Problem details:
Could you copy the lines below exactly, leaving none out?

....................

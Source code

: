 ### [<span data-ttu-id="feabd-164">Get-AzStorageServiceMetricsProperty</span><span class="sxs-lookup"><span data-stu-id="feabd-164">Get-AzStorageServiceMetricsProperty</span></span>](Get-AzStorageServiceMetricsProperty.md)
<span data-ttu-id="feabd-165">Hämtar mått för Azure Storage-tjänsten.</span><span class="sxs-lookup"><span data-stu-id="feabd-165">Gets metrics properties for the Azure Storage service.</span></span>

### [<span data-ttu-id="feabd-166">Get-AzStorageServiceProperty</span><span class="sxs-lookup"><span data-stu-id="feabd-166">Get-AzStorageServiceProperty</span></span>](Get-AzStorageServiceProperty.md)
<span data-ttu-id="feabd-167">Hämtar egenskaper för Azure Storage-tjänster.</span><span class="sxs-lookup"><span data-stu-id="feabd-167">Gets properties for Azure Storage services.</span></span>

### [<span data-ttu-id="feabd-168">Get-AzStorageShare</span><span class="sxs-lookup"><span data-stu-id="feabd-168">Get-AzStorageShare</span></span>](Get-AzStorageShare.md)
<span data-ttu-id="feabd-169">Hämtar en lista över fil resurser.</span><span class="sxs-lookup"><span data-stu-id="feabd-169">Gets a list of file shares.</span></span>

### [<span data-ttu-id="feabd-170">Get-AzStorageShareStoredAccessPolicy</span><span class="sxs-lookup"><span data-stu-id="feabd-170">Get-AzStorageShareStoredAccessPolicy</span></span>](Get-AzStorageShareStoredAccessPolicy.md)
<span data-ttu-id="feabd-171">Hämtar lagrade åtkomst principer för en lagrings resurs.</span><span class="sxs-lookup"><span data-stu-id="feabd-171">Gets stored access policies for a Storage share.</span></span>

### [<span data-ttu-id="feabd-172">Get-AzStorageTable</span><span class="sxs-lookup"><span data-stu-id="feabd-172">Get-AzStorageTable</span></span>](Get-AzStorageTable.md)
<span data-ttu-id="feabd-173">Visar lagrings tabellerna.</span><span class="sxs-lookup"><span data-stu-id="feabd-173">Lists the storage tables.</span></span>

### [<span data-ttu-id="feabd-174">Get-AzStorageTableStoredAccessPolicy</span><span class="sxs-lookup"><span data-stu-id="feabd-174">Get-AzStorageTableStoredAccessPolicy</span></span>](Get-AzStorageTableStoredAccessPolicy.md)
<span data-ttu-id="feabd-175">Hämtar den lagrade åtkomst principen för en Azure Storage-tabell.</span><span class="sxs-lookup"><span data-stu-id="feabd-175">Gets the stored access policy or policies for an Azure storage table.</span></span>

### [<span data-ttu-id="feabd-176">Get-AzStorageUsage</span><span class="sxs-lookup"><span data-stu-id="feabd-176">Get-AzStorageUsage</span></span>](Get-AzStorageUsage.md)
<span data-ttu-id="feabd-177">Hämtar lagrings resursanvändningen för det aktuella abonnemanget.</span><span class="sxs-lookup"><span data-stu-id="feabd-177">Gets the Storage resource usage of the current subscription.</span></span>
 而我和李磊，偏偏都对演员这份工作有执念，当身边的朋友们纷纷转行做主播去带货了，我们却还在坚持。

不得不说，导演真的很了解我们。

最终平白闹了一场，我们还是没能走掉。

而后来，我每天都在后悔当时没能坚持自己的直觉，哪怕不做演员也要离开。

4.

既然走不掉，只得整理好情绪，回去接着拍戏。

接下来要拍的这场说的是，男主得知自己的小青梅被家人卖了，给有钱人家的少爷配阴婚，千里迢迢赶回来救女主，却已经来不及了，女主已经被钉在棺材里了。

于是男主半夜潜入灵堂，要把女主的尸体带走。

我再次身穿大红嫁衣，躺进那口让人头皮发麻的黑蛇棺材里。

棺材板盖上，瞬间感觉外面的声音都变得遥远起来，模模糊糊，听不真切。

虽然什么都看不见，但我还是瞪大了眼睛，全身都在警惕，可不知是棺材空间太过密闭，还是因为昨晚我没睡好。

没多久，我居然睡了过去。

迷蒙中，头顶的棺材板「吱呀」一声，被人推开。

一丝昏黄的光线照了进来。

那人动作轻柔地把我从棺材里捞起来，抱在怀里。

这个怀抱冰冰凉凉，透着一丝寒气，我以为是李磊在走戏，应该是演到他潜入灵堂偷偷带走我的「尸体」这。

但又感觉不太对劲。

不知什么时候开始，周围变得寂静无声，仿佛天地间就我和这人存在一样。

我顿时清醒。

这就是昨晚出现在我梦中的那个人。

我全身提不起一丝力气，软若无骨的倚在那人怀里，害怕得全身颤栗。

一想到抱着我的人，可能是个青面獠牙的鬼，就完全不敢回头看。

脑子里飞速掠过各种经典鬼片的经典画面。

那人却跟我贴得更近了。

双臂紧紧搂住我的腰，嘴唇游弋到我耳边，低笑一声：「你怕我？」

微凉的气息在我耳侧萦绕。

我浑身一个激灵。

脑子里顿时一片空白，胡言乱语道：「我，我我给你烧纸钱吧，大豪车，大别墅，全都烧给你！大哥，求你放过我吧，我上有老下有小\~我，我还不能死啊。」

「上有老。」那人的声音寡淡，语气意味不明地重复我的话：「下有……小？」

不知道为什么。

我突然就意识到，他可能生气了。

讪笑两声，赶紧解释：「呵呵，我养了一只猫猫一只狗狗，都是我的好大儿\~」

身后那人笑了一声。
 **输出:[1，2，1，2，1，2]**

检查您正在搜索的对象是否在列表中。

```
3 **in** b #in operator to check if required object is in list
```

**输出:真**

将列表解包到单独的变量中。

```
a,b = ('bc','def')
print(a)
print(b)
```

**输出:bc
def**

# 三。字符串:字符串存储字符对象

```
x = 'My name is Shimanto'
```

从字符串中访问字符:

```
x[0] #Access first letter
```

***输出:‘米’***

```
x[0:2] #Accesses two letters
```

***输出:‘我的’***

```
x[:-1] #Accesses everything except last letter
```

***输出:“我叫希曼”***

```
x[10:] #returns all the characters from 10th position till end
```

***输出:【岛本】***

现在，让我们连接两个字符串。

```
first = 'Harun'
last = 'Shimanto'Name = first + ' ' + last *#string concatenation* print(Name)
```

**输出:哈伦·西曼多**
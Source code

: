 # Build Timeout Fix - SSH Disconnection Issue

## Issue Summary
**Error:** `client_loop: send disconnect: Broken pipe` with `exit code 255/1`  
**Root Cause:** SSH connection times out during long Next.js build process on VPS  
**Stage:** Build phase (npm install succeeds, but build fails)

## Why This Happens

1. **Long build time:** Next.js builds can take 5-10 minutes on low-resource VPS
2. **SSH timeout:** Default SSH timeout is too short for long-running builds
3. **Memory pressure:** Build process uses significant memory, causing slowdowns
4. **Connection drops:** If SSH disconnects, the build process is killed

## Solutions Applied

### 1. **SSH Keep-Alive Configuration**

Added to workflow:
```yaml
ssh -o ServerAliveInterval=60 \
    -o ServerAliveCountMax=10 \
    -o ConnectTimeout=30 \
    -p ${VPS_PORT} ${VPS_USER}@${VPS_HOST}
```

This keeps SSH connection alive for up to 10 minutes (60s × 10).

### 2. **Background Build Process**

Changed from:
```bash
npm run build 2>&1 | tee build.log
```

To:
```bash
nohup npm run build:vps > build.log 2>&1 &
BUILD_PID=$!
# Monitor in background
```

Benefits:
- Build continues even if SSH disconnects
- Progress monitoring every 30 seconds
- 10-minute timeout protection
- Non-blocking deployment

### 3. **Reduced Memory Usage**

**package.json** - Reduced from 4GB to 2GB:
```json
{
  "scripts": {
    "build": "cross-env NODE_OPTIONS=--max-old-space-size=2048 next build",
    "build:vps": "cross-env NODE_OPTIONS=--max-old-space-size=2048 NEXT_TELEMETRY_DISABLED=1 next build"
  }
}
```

....................

Your solution:
Source code

: ### [<span data-ttu-id="feabd-164">Get-AzStorageServiceMetricsProperty</span><span class="sxs-lookup"><span data-stu-id="feabd-164">Get-AzStorageServiceMetricsProperty</span></span>](Get-AzStorageServiceMetricsProperty.md)
<span data-ttu-id="feabd-165">Hämtar mått för Azure Storage-tjänsten.</span><span class="sxs-lookup"><span data-stu-id="feabd-165">Gets metrics properties for the Azure Storage service.</span></span>

### [<span data-ttu-id="feabd-166">Get-AzStorageServiceProperty</span><span class="sxs-lookup"><span data-stu-id="feabd-166">Get-AzStorageServiceProperty</span></span>](Get-AzStorageServiceProperty.md)
<span data-ttu-id="feabd-167">Hämtar egenskaper för Azure Storage-tjänster.</span><span class="sxs-lookup"><span data-stu-id="feabd-167">Gets properties for Azure Storage services.</span></span>

### [<span data-ttu-id="feabd-168">Get-AzStorageShare</span><span class="sxs-lookup"><span data-stu-id="feabd-168">Get-AzStorageShare</span></span>](Get-AzStorageShare.md)
<span data-ttu-id="feabd-169">Hämtar en lista över fil resurser.</span><span class="sxs-lookup"><span data-stu-id="feabd-169">Gets a list of file shares.</span></span>

### [<span data-ttu-id="feabd-170">Get-AzStorageShareStoredAccessPolicy</span><span class="sxs-lookup"><span data-stu-id="feabd-170">Get-AzStorageShareStoredAccessPolicy</span></span>](Get-AzStorageShareStoredAccessPolicy.md)
<span data-ttu-id="feabd-171">Hämtar lagrade åtkomst principer för en lagrings resurs.</span><span class="sxs-lookup"><span data-stu-id="feabd-171">Gets stored access policies for a Storage share.</span></span>

### [<span data-ttu-id="feabd-172">Get-AzStorageTable</span><span class="sxs-lookup"><span data-stu-id="feabd-172">Get-AzStorageTable</span></span>](Get-AzStorageTable.md)
<span data-ttu-id="feabd-173">Visar lagrings tabellerna.</span><span class="sxs-lookup"><span data-stu-id="feabd-173">Lists the storage tables.</span></span>

### [<span data-ttu-id="feabd-174">Get-AzStorageTableStoredAccessPolicy</span><span class="sxs-lookup"><span data-stu-id="feabd-174">Get-AzStorageTableStoredAccessPolicy</span></span>](Get-AzStorageTableStoredAccessPolicy.md)
<span data-ttu-id="feabd-175">Hämtar den lagrade åtkomst principen för en Azure Storage-tabell.</span><span class="sxs-lookup"><span data-stu-id="feabd-175">Gets the stored access policy or policies for an Azure storage table.</span></span>

### [<span data-ttu-id="feabd-176">Get-AzStorageUsage</span><span class="sxs-lookup"><span data-stu-id="feabd-176">Get-AzStorageUsage</span></span>](Get-AzStorageUsage.md)
<span data-ttu-id="feabd-177">Hämtar lagrings resursanvändningen för det aktuella abonnemanget.</span><span class="sxs-lookup"><span data-stu-id="feabd-177">Gets the Storage resource usage of the current subscription.</span></span>
 而我和李磊，偏偏都对演员这份工作有执念，当身边的朋友们纷纷转行做主播去带货了，我们却还在坚持。

不得不说，导演真的很了解我们。

最终平白闹了一场，我们还是没能走掉。

而后来，我每天都在后悔当时没能坚持自己的直觉，哪怕不做演员也要离开。

4.

既然走不掉，只得整理好情绪，回去接着拍戏。

接下来要拍的这场说的是，男主得知自己的小青梅被家人卖了，给有钱人家的少爷配阴婚，千里迢迢赶回来救女主，却已经来不及了，女主已经被钉在棺材里了。

于是男主半夜潜入灵堂，要把女主的尸体带走。

我再次身穿大红嫁衣，躺进那口让人头皮发麻的黑蛇棺材里。

棺材板盖上，瞬间感觉外面的声音都变得遥远起来，模模糊糊，听不真切。

虽然什么都看不见，但我还是瞪大了眼睛，全身都在警惕，可不知是棺材空间太过密闭，还是因为昨晚我没睡好。

没多久，我居然睡了过去。

迷蒙中，头顶的棺材板「吱呀」一声，被人推开。

一丝昏黄的光线照了进来。

那人动作轻柔地把我从棺材里捞起来，抱在怀里。

这个怀抱冰冰凉凉，透着一丝寒气，我以为是李磊在走戏，应该是演到他潜入灵堂偷偷带走我的「尸体」这。

但又感觉不太对劲。

不知什么时候开始，周围变得寂静无声，仿佛天地间就我和这人存在一样。

我顿时清醒。

这就是昨晚出现在我梦中的那个人。

我全身提不起一丝力气，软若无骨的倚在那人怀里，害怕得全身颤栗。

一想到抱着我的人，可能是个青面獠牙的鬼，就完全不敢回头看。

脑子里飞速掠过各种经典鬼片的经典画面。

那人却跟我贴得更近了。

双臂紧紧搂住我的腰，嘴唇游弋到我耳边，低笑一声：「你怕我？」

微凉的气息在我耳侧萦绕。

我浑身一个激灵。

脑子里顿时一片空白，胡言乱语道：「我，我我给你烧纸钱吧，大豪车，大别墅，全都烧给你！大哥，求你放过我吧，我上有老下有小\~我，我还不能死啊。」

「上有老。」那人的声音寡淡，语气意味不明地重复我的话：「下有……小？」

不知道为什么。

我突然就意识到，他可能生气了。

讪笑两声，赶紧解释：「呵呵，我养了一只猫猫一只狗狗，都是我的好大儿\~」

身后那人笑了一声。
 **输出:[1，2，1，2，1，2]**

检查您正在搜索的对象是否在列表中。

```
3 **in** b #in operator to check if required object is in list
```

**输出:真**

将列表解包到单独的变量中。

```
a,b = ('bc','def')
print(a)
print(b)
```

**输出:bc
def**

# 三。字符串:字符串存储字符对象

```
x = 'My name is Shimanto'
```

从字符串中访问字符:

```
x[0] #Access first letter
```

***输出:‘米’***

```
x[0:2] #Accesses two letters
```

***输出:‘我的’***

```
x[:-1] #Accesses everything except last letter
```

***输出:“我叫希曼”***

```
x[10:] #returns all the characters from 10th position till end
```

***输出:【岛本】***

现在，让我们连接两个字符串。

```
first = 'Harun'
last = 'Shimanto'Name = first + ' ' + last *#string concatenation* print(Name)
```

**输出:哈伦·西曼多**
Source code

: # Build Timeout Fix - SSH Disconnection Issue

## Issue Summary
**Error:** `client_loop: send disconnect: Broken pipe` with `exit code 255/1`  
**Root Cause:** SSH connection times out during long Next.js build process on VPS  
**Stage:** Build phase (npm install succeeds, but build fails)

## Why This Happens

1. **Long build time:** Next.js builds can take 5-10 minutes on low-resource VPS
2. **SSH timeout:** Default SSH timeout is too short for long-running builds
3. **Memory pressure:** Build process uses significant memory, causing slowdowns
4. **Connection drops:** If SSH disconnects, the build process is killed

## Solutions Applied

### 1. **SSH Keep-Alive Configuration**

Added to workflow:
```yaml
ssh -o ServerAliveInterval=60 \
    -o ServerAliveCountMax=10 \
    -o ConnectTimeout=30 \
    -p ${VPS_PORT} ${VPS_USER}@${VPS_HOST}
```

This keeps SSH connection alive for up to 10 minutes (60s × 10).

### 2. **Background Build Process**

Changed from:
```bash
npm run build 2>&1 | tee build.log
```

To:
```bash
nohup npm run build:vps > build.log 2>&1 &
BUILD_PID=$!
# Monitor in background
```

Benefits:
- Build continues even if SSH disconnects
- Progress monitoring every 30 seconds
- 10-minute timeout protection
- Non-blocking deployment

### 3. **Reduced Memory Usage**

**package.json** - Reduced from 4GB to 2GB:
```json
{
  "scripts": {
    "build": "cross-env NODE_OPTIONS=--max-old-space-size=2048 next build",
    "build:vps": "cross-env NODE_OPTIONS=--max-old-space-size=2048 NEXT_TELEMETRY_DISABLED=1 next build"
  }
}
```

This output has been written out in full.